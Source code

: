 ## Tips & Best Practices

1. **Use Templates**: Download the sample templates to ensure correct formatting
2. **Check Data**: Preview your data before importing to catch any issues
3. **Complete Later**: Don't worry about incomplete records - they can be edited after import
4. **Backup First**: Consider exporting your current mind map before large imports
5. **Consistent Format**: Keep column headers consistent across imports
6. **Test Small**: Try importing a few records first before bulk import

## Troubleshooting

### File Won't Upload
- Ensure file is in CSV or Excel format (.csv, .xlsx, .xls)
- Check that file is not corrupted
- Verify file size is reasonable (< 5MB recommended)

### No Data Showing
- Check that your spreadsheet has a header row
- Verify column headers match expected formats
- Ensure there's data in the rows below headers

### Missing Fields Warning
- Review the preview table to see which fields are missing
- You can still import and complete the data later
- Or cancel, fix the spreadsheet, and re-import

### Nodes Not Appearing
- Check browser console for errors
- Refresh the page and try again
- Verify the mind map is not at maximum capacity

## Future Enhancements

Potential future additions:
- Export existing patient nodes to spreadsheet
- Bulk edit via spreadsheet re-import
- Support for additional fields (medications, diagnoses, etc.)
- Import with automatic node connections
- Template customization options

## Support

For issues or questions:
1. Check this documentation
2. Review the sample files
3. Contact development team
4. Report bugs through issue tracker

---

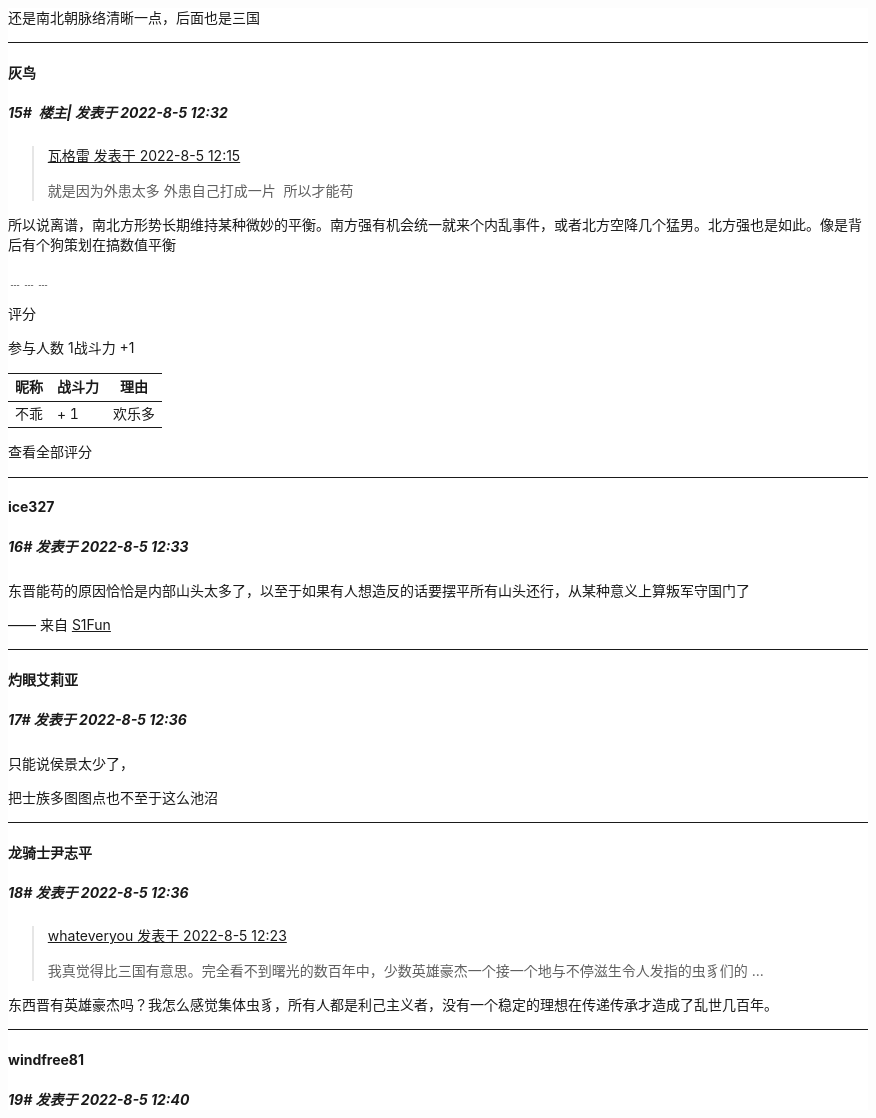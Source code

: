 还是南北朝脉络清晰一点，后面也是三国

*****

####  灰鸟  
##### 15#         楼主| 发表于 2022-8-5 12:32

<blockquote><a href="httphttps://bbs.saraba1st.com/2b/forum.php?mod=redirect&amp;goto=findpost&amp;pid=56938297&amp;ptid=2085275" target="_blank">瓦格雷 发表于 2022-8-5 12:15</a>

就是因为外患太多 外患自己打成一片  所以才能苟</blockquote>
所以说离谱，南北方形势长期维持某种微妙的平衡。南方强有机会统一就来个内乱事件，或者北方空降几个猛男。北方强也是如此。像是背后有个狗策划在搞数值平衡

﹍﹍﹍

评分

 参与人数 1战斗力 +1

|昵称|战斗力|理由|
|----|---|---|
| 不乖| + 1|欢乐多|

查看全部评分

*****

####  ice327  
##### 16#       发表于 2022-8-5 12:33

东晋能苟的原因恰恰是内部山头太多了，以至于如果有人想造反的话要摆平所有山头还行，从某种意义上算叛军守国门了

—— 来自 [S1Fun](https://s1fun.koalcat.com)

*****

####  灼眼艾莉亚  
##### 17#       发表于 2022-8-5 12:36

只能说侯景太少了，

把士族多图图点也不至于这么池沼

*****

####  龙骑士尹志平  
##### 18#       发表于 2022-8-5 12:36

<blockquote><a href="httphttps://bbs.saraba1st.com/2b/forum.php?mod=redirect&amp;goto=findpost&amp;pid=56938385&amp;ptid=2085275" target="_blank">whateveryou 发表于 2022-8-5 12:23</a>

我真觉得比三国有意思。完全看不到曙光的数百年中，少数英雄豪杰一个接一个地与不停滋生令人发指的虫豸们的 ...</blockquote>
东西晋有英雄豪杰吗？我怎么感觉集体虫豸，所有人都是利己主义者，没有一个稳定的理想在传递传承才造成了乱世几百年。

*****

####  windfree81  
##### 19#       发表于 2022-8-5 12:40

• **Prompt**
If a line in the entries contains "headers", copy it.

• **Result of this task**
5. **Consistent Format**: Keep column headers consistent across imports
- Verify column headers match expected formats
- Ensure there's data in the rows below headers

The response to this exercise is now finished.